▶ **What this task involves**
From the entries below, copy every line holding the word "vimeo".

[Rendered images with source text]

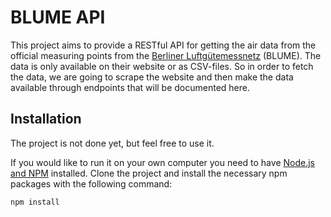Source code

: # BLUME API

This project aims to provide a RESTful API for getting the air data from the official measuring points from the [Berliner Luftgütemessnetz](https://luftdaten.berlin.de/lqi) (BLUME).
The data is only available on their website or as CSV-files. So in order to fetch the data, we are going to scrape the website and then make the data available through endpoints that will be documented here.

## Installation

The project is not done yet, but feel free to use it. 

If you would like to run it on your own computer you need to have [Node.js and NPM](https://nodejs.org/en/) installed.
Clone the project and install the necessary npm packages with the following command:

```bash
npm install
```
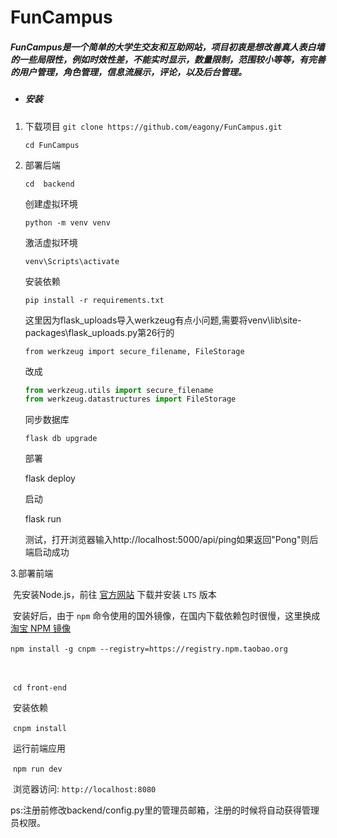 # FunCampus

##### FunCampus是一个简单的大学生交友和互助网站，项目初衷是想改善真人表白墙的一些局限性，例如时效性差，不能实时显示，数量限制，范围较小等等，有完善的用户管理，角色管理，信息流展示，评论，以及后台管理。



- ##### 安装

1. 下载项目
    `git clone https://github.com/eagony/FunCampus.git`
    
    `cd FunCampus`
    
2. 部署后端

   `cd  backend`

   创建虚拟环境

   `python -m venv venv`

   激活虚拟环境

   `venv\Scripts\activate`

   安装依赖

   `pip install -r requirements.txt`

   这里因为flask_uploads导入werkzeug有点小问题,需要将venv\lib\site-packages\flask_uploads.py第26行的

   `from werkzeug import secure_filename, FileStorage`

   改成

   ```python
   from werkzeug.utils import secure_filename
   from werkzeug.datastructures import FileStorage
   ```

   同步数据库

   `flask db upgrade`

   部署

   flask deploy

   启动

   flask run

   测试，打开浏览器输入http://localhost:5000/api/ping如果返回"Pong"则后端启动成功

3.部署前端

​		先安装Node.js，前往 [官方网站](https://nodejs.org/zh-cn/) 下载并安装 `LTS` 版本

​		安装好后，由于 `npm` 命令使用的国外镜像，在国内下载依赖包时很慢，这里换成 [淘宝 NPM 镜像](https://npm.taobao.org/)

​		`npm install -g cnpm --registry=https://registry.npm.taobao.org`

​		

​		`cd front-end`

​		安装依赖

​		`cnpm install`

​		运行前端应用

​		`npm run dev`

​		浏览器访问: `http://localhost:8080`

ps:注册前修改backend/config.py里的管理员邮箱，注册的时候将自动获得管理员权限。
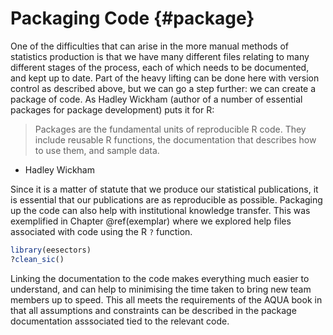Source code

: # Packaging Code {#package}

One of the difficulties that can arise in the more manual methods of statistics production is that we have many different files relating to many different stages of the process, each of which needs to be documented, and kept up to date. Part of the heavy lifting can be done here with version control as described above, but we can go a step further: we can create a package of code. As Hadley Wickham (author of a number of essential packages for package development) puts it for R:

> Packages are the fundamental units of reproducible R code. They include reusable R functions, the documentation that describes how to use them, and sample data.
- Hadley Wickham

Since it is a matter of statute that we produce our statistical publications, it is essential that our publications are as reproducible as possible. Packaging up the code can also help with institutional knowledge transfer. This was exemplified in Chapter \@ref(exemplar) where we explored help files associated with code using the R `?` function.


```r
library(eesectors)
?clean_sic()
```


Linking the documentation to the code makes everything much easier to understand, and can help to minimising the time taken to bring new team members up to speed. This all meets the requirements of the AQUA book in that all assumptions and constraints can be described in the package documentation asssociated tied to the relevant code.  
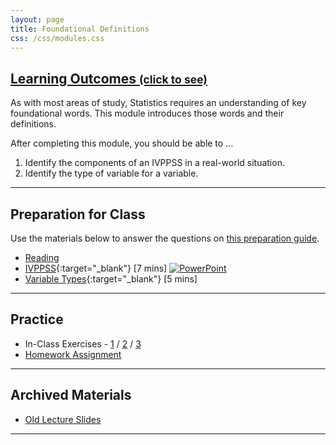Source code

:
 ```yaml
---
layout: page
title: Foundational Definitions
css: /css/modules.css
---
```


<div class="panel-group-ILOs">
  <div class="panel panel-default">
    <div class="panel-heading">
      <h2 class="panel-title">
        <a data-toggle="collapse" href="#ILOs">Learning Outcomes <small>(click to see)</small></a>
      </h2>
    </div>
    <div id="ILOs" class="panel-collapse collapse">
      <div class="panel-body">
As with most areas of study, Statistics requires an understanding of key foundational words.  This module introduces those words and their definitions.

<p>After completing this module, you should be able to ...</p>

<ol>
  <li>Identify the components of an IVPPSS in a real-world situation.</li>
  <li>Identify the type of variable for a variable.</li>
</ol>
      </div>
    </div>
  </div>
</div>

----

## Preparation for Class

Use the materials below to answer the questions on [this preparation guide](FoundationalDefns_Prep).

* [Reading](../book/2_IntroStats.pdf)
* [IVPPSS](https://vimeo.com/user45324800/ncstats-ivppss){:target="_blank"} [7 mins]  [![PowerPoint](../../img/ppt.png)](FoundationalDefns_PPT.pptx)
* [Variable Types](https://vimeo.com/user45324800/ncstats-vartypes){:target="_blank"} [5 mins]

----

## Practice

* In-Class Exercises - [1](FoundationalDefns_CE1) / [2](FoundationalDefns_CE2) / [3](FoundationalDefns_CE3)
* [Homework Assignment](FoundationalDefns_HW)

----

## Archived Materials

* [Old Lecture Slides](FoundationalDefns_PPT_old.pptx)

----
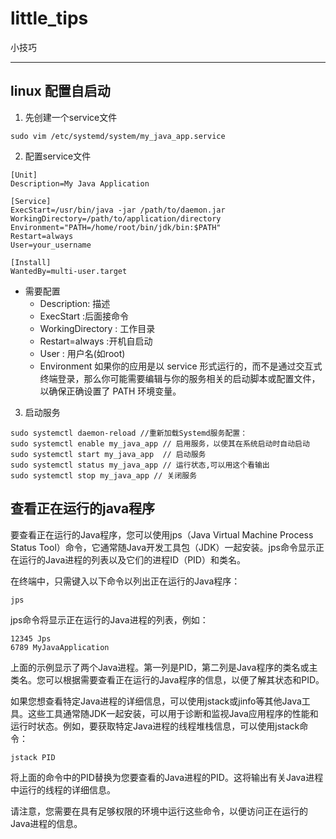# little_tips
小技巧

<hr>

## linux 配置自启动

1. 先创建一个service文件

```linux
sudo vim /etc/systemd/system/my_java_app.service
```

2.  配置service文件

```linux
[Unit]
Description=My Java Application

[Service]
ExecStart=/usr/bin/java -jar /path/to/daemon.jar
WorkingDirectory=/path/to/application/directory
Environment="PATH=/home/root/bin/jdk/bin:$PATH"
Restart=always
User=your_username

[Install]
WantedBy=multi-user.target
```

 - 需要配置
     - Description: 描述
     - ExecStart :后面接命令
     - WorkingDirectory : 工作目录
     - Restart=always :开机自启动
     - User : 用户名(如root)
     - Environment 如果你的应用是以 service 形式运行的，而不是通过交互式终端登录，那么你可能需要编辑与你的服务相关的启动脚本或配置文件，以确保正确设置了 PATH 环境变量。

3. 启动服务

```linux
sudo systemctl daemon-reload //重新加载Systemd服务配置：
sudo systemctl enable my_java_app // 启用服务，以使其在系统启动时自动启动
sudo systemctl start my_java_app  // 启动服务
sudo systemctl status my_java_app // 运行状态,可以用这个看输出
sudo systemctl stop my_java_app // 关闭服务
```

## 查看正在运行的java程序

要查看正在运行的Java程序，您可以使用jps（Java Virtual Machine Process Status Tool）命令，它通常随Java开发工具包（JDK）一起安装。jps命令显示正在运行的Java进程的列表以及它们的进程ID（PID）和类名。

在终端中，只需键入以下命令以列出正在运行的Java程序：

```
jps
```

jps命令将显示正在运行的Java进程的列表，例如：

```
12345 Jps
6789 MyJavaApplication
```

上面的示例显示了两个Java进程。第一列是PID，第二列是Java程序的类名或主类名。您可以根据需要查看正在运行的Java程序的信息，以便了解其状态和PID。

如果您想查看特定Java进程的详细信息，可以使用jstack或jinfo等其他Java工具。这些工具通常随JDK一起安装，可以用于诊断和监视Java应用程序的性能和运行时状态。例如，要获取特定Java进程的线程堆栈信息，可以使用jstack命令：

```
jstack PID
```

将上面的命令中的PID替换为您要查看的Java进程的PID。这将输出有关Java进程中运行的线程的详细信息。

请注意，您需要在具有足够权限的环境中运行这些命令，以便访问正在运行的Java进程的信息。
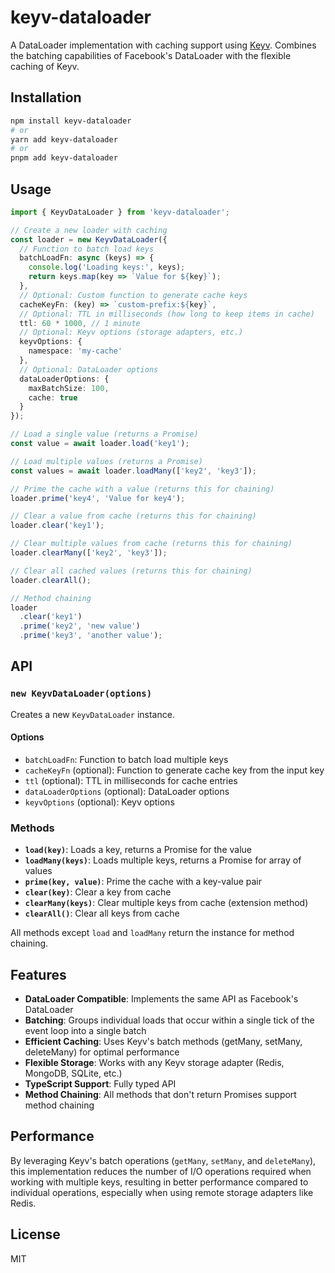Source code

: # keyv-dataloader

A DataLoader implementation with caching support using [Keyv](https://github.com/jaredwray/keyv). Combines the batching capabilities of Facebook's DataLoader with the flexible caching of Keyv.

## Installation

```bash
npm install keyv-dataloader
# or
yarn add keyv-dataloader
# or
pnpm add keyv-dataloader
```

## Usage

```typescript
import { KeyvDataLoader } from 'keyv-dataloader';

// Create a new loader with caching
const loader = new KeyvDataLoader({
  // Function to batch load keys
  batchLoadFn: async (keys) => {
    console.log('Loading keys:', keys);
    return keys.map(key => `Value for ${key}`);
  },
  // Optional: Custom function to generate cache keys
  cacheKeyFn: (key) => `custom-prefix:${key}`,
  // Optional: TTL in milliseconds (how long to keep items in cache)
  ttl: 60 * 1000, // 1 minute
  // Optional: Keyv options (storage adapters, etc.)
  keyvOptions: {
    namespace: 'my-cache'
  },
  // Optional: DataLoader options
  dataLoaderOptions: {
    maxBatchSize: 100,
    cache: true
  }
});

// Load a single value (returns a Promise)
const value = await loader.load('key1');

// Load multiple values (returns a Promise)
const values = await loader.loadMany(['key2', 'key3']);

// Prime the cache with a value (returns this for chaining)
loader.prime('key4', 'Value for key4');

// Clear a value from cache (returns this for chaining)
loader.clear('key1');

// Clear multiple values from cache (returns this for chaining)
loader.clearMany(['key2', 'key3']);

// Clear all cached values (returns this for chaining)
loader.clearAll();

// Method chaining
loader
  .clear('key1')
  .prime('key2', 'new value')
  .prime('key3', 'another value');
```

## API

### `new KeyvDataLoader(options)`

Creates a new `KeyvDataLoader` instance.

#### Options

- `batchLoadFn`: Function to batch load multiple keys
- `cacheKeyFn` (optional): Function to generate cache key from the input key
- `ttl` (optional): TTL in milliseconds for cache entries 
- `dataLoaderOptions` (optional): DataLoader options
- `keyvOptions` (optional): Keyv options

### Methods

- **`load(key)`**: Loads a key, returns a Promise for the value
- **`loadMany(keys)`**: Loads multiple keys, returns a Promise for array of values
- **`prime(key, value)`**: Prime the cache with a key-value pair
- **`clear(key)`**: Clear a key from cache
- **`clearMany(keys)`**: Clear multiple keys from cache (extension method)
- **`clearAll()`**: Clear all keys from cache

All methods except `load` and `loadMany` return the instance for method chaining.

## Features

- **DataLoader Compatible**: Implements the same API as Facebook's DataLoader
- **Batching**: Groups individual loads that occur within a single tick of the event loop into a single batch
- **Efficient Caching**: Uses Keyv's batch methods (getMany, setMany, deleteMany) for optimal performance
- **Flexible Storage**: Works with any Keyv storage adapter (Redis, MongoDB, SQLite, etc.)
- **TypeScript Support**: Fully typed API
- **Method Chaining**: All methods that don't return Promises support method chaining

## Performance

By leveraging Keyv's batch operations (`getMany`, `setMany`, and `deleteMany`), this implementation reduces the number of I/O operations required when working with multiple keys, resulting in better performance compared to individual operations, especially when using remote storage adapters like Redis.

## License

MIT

▶ **Reply to the exercise**
* [IVPPSS](https://vimeo.com/user45324800/ncstats-ivppss){:target="_blank"} [7 mins]  [![PowerPoint](../../img/ppt.png)](FoundationalDefns_PPT.pptx)
* [Variable Types](https://vimeo.com/user45324800/ncstats-vartypes){:target="_blank"} [5 mins]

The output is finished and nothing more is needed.